Kate's surviving daughter, Madge, died in 1928 at the age of 45. Like Noni, she had a brief career as a singer and comedy actress in her youth. In 1909 she married the English singer and character actor, Frank Harwood, in Margate, England where Harry Rickards owned a country house. Harwood, whose real name was Joseph Gibbs, was born in Birmingham in 1873. He had appeared in her father's Tivoli shows in 1904 and for a while after their marriage. However, they spent most of their married life in England. For three and a half years during World War I, Madge was a volunteer nurse at the military hospitals in Bournemouth. She divorced Harwood in 1920 and moved back to Australia with their young son Harry, who later became a famous aviator. In 1923 she married John Broadbent, the owner of a cattle station near Narrandera. According to a report in the Narrandera Argus, their romance had begun in England when Broadbent was one of the convalescing soldiers nursed by Madge. Despite the divorce, Kate left a legacy of £5000 to Frank Harwood in her will "as a special mark of affection and esteem." He died in Sydney in 1930.

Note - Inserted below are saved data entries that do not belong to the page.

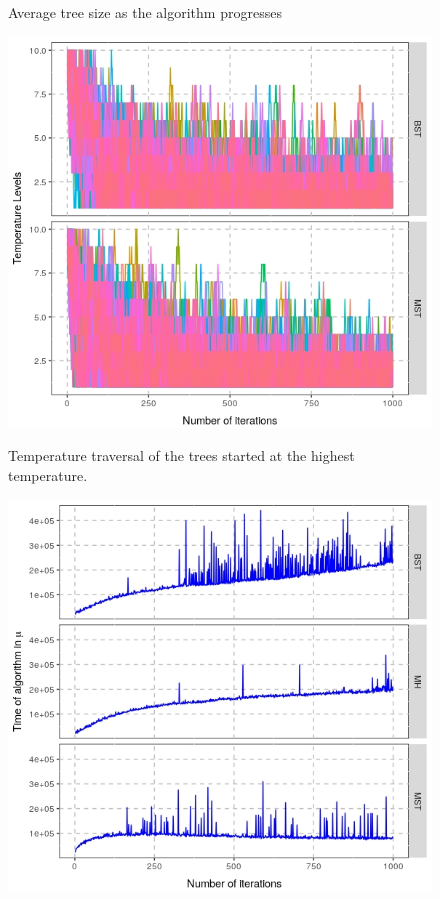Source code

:\documentclass[a1paper,portrait, fontscale=0.45]{baposter}
\begin{document}
\begin{poster}
{\begin{multicols}{3}
\begin{figure}[H]
\begin{minipage}[c]{0.6\linewidth}
\label{fig:compsize}
\vspace{-1.7em}
\caption{Average tree size as the algorithm progresses}
\end{minipage}
\end{figure}
\begin{figure}[H]
\hspace{1em}
\begin{minipage}[c]{0.6\linewidth}
\includegraphics[width=\linewidth]{comp2levels.jpeg}
\label{fig:compsimtem}
\vspace{-1.7em}
\caption{Temperature traversal of the trees started at the highest temperature.}
\end{minipage}
\end{figure}
\begin{figure}[H]
\hspace{1em}
\begin{minipage}[c]{0.6\linewidth}
\includegraphics[width=\linewidth]{comp3times.jpeg}

\end{minipage}
\end{figure}
\end{multicols}}
\end{poster}
\end{document}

Also surviving Kate Rickards were her two older brothers, Frederick and Archibald Aydon, who had gone by the surname Roscow earlier in their lives. In her will Kate instructed her trustees to set aside two sums for investment with the net income going to her brothers during their lifetimes. Frederick Aydon had managed Harry Rickards's Tivoli theatre in Melbourne for many years and was one of the trustees of his estate. He died in Melbourne in 1935. Archibald Aydon spent his life in Nelson, New Zealand where he had a boot-making business and raised a large family that included triplet boys. He died in Nelson in 1929.